* _YOUR ASSIGNMENT_: In the data that follows, find the line with "尽管进行了高级升级，但活动日历的免费版本仍有许多优惠，使我们可以轻松地在 WordPress 网站上发布活动。"; transcribe it, every later line up to the one with "Event Calendar Plugin](img/8cd26e14dfecf02c93680dad62f9f2cd.png)", and that line as well, exactly and with no others.

***** DATA TO EXAMINE

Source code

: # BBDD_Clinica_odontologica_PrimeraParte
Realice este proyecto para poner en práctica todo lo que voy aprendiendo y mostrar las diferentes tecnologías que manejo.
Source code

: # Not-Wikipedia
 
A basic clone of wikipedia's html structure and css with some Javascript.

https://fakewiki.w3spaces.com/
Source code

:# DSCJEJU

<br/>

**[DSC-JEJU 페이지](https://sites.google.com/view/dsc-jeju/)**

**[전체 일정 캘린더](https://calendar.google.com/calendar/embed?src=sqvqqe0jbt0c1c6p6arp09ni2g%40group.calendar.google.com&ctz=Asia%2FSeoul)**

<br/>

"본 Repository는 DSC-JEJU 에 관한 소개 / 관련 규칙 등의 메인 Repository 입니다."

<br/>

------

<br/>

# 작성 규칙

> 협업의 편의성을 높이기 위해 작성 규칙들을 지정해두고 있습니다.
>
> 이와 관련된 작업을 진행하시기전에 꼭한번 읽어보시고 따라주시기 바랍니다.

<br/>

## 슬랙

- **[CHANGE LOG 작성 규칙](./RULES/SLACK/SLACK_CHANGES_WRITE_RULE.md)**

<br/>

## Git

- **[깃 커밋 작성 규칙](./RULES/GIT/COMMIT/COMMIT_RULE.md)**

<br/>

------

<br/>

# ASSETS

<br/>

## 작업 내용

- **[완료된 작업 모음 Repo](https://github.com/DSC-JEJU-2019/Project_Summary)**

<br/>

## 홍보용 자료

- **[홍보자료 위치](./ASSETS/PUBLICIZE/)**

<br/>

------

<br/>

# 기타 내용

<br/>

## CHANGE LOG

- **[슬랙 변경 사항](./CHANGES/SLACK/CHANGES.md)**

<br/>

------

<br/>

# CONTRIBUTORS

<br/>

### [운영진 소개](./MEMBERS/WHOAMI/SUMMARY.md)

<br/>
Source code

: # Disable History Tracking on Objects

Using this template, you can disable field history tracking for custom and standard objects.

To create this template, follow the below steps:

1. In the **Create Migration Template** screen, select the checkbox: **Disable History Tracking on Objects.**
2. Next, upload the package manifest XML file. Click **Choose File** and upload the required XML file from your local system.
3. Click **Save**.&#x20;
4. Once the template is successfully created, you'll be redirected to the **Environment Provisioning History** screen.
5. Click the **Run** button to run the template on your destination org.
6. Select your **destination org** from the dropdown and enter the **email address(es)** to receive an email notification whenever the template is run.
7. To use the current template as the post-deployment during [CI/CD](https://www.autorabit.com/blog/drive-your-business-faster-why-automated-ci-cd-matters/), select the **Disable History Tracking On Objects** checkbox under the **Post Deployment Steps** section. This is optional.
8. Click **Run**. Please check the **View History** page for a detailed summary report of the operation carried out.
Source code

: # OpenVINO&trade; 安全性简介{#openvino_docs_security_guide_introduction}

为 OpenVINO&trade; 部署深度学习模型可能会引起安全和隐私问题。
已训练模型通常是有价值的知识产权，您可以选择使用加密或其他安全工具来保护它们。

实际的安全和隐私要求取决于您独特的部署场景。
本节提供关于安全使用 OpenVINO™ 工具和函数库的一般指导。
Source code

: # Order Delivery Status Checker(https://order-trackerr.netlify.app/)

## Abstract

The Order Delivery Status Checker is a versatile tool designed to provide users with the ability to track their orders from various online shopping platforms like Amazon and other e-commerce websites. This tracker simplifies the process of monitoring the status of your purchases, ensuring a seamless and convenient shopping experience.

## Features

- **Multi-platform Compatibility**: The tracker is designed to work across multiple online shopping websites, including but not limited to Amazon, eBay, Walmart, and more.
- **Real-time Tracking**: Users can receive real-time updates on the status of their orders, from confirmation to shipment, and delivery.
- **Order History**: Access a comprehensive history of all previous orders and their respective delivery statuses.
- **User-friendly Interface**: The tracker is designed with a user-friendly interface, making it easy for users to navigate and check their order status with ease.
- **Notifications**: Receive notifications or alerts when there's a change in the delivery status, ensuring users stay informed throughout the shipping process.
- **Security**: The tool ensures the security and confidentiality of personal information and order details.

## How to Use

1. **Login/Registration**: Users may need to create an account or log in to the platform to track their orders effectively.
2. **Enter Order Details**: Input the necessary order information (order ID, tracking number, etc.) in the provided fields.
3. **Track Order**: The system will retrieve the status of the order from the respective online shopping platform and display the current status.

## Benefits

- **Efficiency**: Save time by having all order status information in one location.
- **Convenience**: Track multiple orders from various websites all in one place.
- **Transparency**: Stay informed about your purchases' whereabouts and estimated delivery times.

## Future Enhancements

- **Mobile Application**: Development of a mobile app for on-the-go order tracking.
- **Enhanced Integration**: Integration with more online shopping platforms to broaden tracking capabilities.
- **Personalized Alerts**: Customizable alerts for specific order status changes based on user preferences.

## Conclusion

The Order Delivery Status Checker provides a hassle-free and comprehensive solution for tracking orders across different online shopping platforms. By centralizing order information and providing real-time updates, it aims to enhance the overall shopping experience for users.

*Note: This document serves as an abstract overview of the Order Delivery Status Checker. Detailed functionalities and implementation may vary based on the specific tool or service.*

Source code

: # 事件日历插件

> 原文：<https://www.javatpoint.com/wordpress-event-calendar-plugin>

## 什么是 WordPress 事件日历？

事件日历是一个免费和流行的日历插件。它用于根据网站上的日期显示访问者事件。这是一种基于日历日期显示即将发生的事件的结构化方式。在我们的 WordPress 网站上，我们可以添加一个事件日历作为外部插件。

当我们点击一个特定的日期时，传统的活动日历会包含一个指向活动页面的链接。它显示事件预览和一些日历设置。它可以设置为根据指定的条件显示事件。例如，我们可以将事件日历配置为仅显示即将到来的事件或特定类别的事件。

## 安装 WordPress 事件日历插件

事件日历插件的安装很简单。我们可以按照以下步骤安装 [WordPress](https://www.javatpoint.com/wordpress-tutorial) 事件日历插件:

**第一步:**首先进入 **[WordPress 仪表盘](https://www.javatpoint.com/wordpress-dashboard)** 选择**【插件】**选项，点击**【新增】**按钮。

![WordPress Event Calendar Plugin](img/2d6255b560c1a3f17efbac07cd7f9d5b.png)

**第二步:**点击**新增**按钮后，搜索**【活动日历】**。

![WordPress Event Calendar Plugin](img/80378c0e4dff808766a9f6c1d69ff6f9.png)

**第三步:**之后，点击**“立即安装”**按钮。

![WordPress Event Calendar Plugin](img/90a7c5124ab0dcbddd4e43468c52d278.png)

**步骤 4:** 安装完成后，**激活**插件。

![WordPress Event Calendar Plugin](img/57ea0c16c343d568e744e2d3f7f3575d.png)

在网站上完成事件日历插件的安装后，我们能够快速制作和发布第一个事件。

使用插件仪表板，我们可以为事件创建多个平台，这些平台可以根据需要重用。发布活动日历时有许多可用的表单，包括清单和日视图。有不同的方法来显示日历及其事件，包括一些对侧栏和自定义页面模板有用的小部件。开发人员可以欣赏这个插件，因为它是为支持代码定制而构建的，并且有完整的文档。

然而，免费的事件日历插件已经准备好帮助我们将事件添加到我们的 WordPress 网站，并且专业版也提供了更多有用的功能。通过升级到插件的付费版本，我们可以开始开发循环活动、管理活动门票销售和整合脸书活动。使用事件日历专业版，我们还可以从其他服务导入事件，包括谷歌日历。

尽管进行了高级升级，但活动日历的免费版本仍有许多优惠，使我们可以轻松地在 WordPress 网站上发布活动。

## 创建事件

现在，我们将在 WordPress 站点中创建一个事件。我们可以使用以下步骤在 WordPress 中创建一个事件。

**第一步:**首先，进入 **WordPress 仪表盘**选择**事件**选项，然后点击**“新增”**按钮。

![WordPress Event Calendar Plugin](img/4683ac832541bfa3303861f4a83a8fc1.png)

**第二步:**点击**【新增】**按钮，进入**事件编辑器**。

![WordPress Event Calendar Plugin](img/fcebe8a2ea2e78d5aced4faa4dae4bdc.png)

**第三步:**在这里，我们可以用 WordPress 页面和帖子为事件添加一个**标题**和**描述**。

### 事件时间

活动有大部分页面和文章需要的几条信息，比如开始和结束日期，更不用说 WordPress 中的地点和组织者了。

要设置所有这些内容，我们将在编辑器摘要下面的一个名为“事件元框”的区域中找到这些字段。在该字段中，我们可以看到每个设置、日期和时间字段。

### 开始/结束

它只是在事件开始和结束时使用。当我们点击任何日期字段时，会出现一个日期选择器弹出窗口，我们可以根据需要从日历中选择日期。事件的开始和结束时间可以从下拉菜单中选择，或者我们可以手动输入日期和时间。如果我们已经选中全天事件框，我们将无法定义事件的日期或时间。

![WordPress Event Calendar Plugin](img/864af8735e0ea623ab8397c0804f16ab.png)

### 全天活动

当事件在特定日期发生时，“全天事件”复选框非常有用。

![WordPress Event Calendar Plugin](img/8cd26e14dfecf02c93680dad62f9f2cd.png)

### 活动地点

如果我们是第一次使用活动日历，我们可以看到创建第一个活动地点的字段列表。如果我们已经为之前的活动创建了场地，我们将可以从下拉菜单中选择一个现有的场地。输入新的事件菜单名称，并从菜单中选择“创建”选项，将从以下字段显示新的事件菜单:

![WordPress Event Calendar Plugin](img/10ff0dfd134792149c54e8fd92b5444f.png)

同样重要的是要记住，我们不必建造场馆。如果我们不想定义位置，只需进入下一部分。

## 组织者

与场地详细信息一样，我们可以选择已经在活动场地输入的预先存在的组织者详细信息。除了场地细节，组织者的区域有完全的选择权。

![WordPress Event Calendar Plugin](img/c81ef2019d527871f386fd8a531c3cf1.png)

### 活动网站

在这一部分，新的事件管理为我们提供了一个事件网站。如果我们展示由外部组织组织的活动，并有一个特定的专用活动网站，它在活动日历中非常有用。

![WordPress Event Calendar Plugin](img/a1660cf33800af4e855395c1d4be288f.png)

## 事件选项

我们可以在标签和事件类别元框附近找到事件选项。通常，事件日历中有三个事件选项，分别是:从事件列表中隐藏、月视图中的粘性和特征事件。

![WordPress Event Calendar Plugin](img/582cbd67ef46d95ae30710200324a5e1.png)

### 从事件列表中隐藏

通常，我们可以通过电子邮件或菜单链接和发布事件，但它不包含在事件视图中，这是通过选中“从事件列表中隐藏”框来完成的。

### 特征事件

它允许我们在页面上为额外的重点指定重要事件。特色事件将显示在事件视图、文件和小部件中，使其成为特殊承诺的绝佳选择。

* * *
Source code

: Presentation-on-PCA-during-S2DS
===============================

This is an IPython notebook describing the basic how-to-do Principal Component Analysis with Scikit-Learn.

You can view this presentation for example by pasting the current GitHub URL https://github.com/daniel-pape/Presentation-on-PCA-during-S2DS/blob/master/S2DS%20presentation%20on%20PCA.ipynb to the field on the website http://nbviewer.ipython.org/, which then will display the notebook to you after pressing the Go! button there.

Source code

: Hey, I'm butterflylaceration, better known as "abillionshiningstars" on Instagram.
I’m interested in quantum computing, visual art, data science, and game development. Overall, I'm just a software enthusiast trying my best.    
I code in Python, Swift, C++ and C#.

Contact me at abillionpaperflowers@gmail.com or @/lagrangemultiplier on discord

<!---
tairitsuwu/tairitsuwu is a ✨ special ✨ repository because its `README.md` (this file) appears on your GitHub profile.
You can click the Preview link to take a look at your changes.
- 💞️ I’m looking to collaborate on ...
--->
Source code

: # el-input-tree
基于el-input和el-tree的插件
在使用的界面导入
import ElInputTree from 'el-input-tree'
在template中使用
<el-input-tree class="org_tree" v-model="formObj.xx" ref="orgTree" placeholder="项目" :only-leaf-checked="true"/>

**********

* _EXERCISE RESULT_:
尽管进行了高级升级，但活动日历的免费版本仍有许多优惠，使我们可以轻松地在 WordPress 网站上发布活动。

## 创建事件

现在，我们将在 WordPress 站点中创建一个事件。我们可以使用以下步骤在 WordPress 中创建一个事件。

**第一步:**首先，进入 **WordPress 仪表盘**选择**事件**选项，然后点击**“新增”**按钮。

![WordPress Event Calendar Plugin](img/4683ac832541bfa3303861f4a83a8fc1.png)

**第二步:**点击**【新增】**按钮，进入**事件编辑器**。

![WordPress Event Calendar Plugin](img/fcebe8a2ea2e78d5aced4faa4dae4bdc.png)

**第三步:**在这里，我们可以用 WordPress 页面和帖子为事件添加一个**标题**和**描述**。

### 事件时间

活动有大部分页面和文章需要的几条信息，比如开始和结束日期，更不用说 WordPress 中的地点和组织者了。

要设置所有这些内容，我们将在编辑器摘要下面的一个名为“事件元框”的区域中找到这些字段。在该字段中，我们可以看到每个设置、日期和时间字段。

### 开始/结束

它只是在事件开始和结束时使用。当我们点击任何日期字段时，会出现一个日期选择器弹出窗口，我们可以根据需要从日历中选择日期。事件的开始和结束时间可以从下拉菜单中选择，或者我们可以手动输入日期和时间。如果我们已经选中全天事件框，我们将无法定义事件的日期或时间。

![WordPress Event Calendar Plugin](img/864af8735e0ea623ab8397c0804f16ab.png)

### 全天活动

当事件在特定日期发生时，“全天事件”复选框非常有用。

![WordPress Event Calendar Plugin](img/8cd26e14dfecf02c93680dad62f9f2cd.png)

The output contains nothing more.